> **Collection entries**

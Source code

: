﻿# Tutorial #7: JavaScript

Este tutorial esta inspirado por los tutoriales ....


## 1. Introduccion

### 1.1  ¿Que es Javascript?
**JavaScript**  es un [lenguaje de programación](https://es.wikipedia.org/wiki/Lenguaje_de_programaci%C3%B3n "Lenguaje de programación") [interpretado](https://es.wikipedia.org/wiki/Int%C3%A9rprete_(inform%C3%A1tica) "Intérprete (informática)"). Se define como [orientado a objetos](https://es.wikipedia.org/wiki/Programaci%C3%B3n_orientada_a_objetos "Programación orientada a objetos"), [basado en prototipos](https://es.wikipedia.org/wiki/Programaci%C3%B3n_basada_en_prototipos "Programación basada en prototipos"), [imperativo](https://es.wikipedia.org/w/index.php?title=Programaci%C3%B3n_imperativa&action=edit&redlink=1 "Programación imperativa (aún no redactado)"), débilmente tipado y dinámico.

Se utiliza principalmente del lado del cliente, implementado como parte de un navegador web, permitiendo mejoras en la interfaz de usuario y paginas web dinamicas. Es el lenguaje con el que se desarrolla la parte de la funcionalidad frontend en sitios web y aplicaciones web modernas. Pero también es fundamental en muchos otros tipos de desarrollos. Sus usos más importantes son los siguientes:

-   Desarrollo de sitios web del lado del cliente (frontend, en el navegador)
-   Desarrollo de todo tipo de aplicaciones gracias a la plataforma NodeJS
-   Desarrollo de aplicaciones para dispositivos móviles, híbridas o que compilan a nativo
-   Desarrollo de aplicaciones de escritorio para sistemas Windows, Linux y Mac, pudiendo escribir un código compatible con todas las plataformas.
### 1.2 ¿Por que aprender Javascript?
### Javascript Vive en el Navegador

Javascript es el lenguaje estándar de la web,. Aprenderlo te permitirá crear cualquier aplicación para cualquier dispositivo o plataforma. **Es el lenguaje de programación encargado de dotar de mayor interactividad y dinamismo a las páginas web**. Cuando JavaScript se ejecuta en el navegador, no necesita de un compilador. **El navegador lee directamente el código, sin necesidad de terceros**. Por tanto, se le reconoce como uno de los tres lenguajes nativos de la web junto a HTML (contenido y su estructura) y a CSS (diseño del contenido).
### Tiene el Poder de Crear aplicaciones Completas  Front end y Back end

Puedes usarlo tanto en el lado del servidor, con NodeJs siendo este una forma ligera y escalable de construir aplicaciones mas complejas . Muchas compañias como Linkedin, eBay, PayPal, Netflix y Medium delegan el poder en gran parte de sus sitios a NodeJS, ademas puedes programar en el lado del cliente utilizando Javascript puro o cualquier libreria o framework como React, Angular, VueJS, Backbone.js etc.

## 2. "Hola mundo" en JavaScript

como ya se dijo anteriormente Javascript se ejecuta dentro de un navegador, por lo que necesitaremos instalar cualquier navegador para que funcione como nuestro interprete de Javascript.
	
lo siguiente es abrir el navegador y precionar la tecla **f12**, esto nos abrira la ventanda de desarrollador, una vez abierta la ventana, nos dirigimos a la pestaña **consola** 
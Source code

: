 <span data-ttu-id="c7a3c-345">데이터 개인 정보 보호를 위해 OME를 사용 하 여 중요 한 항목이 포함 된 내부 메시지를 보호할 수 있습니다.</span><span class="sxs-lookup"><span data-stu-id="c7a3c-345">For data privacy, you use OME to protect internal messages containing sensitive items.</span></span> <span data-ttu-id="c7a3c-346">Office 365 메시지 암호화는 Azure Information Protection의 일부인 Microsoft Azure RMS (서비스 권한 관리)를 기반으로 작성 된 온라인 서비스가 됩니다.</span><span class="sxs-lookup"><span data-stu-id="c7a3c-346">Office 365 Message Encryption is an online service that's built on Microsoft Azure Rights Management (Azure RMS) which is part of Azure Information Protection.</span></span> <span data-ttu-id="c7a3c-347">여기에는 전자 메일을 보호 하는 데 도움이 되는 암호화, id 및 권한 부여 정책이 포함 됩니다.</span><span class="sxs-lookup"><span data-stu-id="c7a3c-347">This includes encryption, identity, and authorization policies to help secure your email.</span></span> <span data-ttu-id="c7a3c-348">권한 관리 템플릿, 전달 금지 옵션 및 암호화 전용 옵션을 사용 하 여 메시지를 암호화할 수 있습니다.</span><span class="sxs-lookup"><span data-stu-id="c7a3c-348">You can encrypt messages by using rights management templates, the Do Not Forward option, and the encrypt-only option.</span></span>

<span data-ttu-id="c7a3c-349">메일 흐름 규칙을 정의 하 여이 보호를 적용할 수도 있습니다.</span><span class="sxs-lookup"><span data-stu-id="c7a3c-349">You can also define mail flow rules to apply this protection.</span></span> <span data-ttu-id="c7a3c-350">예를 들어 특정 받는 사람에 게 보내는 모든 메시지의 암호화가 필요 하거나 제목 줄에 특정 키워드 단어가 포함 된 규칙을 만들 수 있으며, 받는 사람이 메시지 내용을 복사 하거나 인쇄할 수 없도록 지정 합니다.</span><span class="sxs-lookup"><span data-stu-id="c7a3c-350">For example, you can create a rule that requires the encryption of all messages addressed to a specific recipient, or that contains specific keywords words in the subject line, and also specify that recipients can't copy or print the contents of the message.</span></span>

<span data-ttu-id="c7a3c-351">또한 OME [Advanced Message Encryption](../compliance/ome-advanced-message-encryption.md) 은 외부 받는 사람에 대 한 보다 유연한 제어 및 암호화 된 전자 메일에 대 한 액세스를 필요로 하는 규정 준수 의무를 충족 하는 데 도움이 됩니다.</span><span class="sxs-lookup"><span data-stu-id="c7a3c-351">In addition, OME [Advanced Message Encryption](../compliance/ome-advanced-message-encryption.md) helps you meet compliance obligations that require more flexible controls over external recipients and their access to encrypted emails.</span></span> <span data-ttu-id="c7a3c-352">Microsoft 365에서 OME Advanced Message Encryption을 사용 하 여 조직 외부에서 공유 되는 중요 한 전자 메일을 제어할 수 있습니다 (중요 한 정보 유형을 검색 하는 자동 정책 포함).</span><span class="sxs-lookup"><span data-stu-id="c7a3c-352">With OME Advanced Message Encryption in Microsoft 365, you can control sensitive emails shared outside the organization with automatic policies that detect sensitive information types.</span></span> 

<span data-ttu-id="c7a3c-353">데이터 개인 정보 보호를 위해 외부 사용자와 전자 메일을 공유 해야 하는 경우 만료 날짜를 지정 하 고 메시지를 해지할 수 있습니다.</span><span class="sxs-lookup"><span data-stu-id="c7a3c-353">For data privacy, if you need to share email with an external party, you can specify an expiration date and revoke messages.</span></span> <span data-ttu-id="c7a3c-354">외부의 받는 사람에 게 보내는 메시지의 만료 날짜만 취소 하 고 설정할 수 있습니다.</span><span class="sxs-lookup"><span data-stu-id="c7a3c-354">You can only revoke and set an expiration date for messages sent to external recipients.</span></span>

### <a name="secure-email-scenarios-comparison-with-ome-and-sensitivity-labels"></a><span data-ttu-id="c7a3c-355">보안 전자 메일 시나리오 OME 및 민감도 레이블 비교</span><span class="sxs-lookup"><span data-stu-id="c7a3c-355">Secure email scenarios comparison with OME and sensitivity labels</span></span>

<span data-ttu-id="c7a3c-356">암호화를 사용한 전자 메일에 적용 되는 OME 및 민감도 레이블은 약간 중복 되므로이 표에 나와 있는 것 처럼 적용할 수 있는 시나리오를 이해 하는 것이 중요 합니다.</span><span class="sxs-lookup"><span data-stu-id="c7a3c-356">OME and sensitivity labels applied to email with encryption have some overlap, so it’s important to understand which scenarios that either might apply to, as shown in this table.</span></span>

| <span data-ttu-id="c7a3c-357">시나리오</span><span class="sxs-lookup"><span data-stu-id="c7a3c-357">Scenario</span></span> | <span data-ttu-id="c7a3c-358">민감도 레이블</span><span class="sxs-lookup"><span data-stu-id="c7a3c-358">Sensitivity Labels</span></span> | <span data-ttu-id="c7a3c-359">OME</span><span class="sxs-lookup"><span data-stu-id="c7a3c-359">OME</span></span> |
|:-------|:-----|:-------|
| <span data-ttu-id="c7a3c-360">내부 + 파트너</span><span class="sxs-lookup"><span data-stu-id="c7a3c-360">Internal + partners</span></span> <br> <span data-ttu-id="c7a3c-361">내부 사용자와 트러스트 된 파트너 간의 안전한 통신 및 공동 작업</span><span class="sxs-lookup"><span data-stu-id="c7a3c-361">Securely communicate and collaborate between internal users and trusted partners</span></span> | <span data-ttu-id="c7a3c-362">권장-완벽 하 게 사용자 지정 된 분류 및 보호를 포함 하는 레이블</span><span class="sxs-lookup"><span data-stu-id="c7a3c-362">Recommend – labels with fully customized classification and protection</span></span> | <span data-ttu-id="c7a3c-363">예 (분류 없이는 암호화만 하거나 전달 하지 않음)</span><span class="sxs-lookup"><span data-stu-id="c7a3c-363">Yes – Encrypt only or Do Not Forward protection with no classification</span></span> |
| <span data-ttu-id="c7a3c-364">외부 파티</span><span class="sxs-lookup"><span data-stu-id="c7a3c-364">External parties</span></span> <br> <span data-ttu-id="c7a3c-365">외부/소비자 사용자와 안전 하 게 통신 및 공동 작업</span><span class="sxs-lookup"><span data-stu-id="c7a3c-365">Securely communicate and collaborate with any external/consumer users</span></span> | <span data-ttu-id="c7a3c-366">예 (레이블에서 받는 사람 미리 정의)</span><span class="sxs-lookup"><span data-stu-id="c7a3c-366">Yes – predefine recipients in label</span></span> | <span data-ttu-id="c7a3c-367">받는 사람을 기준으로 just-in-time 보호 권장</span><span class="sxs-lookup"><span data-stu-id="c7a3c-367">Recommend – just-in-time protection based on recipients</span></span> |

> **What is required**
Reproduce only the lines above, starting at the line with "Se utiliza principalmente" and ending at the line with "como ya se dijo", exactly as written.

> **Answer area**
Se utiliza principalmente del lado del cliente, implementado como parte de un navegador web, permitiendo mejoras en la interfaz de usuario y paginas web dinamicas. Es el lenguaje con el que se desarrolla la parte de la funcionalidad frontend en sitios web y aplicaciones web modernas. Pero también es fundamental en muchos otros tipos de desarrollos. Sus usos más importantes son los siguientes:

-   Desarrollo de sitios web del lado del cliente (frontend, en el navegador)
-   Desarrollo de todo tipo de aplicaciones gracias a la plataforma NodeJS
-   Desarrollo de aplicaciones para dispositivos móviles, híbridas o que compilan a nativo
-   Desarrollo de aplicaciones de escritorio para sistemas Windows, Linux y Mac, pudiendo escribir un código compatible con todas las plataformas.
### 1.2 ¿Por que aprender Javascript?
### Javascript Vive en el Navegador

Javascript es el lenguaje estándar de la web,. Aprenderlo te permitirá crear cualquier aplicación para cualquier dispositivo o plataforma. **Es el lenguaje de programación encargado de dotar de mayor interactividad y dinamismo a las páginas web**. Cuando JavaScript se ejecuta en el navegador, no necesita de un compilador. **El navegador lee directamente el código, sin necesidad de terceros**. Por tanto, se le reconoce como uno de los tres lenguajes nativos de la web junto a HTML (contenido y su estructura) y a CSS (diseño del contenido).
### Tiene el Poder de Crear aplicaciones Completas  Front end y Back end

Puedes usarlo tanto en el lado del servidor, con NodeJs siendo este una forma ligera y escalable de construir aplicaciones mas complejas . Muchas compañias como Linkedin, eBay, PayPal, Netflix y Medium delegan el poder en gran parte de sus sitios a NodeJS, ademas puedes programar en el lado del cliente utilizando Javascript puro o cualquier libreria o framework como React, Angular, VueJS, Backbone.js etc.

## 2. "Hola mundo" en JavaScript

como ya se dijo anteriormente Javascript se ejecuta dentro de un navegador, por lo que necesitaremos instalar cualquier navegador para que funcione como nuestro interprete de Javascript.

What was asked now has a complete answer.